--- START ---

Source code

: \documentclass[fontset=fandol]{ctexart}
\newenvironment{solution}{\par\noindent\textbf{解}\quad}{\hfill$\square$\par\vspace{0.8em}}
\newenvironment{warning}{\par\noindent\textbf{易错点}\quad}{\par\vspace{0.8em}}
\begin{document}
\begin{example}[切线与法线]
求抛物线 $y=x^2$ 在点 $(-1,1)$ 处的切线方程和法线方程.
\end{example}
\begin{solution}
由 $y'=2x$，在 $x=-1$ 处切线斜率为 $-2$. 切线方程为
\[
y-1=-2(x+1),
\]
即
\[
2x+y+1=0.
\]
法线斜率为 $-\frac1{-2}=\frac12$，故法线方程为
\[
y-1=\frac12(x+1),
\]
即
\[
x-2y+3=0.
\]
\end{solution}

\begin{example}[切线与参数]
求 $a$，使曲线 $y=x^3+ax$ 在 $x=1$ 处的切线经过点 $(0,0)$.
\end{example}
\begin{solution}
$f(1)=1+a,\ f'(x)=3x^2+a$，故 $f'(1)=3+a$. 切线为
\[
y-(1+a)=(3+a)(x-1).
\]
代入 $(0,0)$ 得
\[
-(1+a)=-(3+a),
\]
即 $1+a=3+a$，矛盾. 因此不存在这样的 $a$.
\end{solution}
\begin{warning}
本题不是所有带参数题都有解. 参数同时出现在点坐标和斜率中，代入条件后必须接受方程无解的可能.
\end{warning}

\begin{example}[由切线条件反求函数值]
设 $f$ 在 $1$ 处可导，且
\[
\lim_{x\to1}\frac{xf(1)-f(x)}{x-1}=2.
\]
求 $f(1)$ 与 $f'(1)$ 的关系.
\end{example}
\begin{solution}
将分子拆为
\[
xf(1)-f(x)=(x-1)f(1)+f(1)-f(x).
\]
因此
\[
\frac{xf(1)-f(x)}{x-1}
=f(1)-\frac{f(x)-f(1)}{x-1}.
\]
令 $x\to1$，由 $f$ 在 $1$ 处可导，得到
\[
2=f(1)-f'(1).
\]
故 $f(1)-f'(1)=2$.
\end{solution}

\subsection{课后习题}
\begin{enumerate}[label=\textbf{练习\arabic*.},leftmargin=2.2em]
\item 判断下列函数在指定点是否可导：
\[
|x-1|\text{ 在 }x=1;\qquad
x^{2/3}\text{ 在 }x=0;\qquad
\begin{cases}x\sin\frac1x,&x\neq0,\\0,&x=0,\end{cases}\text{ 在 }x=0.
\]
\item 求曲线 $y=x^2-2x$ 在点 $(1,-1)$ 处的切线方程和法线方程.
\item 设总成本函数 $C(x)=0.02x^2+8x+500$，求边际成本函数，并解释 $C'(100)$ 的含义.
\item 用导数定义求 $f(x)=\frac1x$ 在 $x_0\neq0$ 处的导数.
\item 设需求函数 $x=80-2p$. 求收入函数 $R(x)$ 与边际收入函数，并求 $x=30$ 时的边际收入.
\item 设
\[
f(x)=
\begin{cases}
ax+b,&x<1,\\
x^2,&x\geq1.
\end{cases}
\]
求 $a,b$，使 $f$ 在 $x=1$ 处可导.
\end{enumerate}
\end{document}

--- END ---

[EXERCISE DETAILS]
Say how many lines of the entries hold the string "enumerate". Nothing but the number should be given.

[ANSWER SPACE]
2